#### Work to complete
When you reach the line containing "<p>CMD CHALLENGE is" in the entries below, start writing out each line exactly, and stop after the line containing "我第一次注意到工作职称的不公平是在我在 Capital One 的头几年。".

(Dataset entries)

------------------------------------------------------------------------

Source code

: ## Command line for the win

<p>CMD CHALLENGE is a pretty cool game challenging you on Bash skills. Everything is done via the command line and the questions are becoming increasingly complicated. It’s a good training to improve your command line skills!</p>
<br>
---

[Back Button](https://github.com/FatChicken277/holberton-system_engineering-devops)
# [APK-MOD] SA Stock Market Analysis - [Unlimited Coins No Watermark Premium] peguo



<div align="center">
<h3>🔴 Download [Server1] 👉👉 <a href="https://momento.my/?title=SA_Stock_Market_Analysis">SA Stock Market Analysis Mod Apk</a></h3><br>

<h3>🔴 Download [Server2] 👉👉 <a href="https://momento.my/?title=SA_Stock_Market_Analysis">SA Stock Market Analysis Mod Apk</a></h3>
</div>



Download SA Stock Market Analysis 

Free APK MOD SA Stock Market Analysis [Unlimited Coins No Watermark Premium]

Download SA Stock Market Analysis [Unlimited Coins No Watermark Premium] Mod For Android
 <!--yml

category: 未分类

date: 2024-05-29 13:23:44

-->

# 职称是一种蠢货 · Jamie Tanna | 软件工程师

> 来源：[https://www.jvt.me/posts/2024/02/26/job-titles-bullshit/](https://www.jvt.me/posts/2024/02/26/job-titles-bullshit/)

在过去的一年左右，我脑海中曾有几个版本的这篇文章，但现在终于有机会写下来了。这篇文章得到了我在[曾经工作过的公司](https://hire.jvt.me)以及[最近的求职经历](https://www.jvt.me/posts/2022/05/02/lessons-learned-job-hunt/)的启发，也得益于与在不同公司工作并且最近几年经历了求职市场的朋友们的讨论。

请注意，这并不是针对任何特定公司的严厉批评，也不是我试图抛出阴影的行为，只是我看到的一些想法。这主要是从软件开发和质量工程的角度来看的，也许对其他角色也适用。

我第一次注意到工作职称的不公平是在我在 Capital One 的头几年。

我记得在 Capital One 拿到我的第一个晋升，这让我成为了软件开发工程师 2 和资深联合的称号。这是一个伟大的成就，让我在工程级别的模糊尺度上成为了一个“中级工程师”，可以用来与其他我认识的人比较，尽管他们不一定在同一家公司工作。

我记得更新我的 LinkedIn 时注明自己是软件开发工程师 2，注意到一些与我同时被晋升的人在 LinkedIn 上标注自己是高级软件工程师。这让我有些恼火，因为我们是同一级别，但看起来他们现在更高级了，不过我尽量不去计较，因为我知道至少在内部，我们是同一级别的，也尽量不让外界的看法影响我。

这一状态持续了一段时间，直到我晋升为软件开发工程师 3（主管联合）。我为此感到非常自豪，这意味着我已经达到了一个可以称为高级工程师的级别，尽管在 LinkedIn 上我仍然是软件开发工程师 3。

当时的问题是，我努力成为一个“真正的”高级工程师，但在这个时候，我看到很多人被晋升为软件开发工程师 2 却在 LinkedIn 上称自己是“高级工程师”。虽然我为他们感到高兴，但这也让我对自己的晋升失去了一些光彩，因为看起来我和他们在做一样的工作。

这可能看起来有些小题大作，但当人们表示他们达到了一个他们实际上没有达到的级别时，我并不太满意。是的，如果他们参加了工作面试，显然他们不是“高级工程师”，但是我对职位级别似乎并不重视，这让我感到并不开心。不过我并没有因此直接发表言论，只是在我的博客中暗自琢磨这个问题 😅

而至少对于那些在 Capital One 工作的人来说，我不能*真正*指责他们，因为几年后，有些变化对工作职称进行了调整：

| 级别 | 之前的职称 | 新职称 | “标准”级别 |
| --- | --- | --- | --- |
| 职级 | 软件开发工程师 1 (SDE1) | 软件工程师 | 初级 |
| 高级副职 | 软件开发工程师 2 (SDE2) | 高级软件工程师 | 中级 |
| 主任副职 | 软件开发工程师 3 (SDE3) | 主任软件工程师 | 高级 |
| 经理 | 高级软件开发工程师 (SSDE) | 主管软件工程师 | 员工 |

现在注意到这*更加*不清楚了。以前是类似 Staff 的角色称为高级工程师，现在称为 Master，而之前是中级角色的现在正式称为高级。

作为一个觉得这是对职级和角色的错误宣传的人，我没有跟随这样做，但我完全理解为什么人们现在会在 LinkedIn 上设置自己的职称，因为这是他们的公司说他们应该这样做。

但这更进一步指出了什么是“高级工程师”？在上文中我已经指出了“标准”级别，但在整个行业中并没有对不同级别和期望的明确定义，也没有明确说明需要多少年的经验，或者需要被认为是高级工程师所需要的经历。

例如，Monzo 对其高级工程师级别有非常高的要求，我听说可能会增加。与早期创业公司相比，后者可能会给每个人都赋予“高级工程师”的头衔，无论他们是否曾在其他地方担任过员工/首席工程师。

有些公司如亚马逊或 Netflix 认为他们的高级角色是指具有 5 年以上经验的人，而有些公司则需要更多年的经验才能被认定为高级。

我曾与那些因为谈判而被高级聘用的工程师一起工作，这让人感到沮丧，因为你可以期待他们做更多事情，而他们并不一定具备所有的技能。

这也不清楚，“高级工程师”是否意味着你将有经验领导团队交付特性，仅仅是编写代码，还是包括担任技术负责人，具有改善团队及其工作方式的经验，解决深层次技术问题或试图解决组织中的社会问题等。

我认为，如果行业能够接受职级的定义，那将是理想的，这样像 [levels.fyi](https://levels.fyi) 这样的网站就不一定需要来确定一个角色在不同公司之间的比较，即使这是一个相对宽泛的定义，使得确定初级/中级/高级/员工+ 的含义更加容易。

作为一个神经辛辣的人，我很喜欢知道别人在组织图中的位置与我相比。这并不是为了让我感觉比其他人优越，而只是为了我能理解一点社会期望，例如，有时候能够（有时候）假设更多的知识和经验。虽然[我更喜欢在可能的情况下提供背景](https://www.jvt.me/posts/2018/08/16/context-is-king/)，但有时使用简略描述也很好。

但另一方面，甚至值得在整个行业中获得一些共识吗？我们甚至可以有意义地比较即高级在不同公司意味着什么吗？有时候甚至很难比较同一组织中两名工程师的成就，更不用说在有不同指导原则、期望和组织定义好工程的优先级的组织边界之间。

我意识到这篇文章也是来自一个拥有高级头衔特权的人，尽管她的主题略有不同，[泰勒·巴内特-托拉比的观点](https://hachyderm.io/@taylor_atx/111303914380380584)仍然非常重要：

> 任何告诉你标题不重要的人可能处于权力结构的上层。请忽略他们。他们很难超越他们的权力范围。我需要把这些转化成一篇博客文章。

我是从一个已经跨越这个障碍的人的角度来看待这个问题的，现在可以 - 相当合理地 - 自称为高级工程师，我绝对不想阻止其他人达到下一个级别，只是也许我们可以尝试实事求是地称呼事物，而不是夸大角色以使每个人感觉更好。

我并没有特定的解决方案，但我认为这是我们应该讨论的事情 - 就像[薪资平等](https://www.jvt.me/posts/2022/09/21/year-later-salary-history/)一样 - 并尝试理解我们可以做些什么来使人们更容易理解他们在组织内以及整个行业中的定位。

------------------------------------------------------------------------

#### Output for this exercise
<p>CMD CHALLENGE is a pretty cool game challenging you on Bash skills. Everything is done via the command line and the questions are becoming increasingly complicated. It’s a good training to improve your command line skills!</p>
<br>
---

[Back Button](https://github.com/FatChicken277/holberton-system_engineering-devops)
# [APK-MOD] SA Stock Market Analysis - [Unlimited Coins No Watermark Premium] peguo



<div align="center">
<h3>🔴 Download [Server1] 👉👉 <a href="https://momento.my/?title=SA_Stock_Market_Analysis">SA Stock Market Analysis Mod Apk</a></h3><br>

<h3>🔴 Download [Server2] 👉👉 <a href="https://momento.my/?title=SA_Stock_Market_Analysis">SA Stock Market Analysis Mod Apk</a></h3>
</div>



Download SA Stock Market Analysis 

Free APK MOD SA Stock Market Analysis [Unlimited Coins No Watermark Premium]

Download SA Stock Market Analysis [Unlimited Coins No Watermark Premium] Mod For Android
 <!--yml

category: 未分类

date: 2024-05-29 13:23:44

-->

# 职称是一种蠢货 · Jamie Tanna | 软件工程师

> 来源：[https://www.jvt.me/posts/2024/02/26/job-titles-bullshit/](https://www.jvt.me/posts/2024/02/26/job-titles-bullshit/)

在过去的一年左右，我脑海中曾有几个版本的这篇文章，但现在终于有机会写下来了。这篇文章得到了我在[曾经工作过的公司](https://hire.jvt.me)以及[最近的求职经历](https://www.jvt.me/posts/2022/05/02/lessons-learned-job-hunt/)的启发，也得益于与在不同公司工作并且最近几年经历了求职市场的朋友们的讨论。

请注意，这并不是针对任何特定公司的严厉批评，也不是我试图抛出阴影的行为，只是我看到的一些想法。这主要是从软件开发和质量工程的角度来看的，也许对其他角色也适用。

我第一次注意到工作职称的不公平是在我在 Capital One 的头几年。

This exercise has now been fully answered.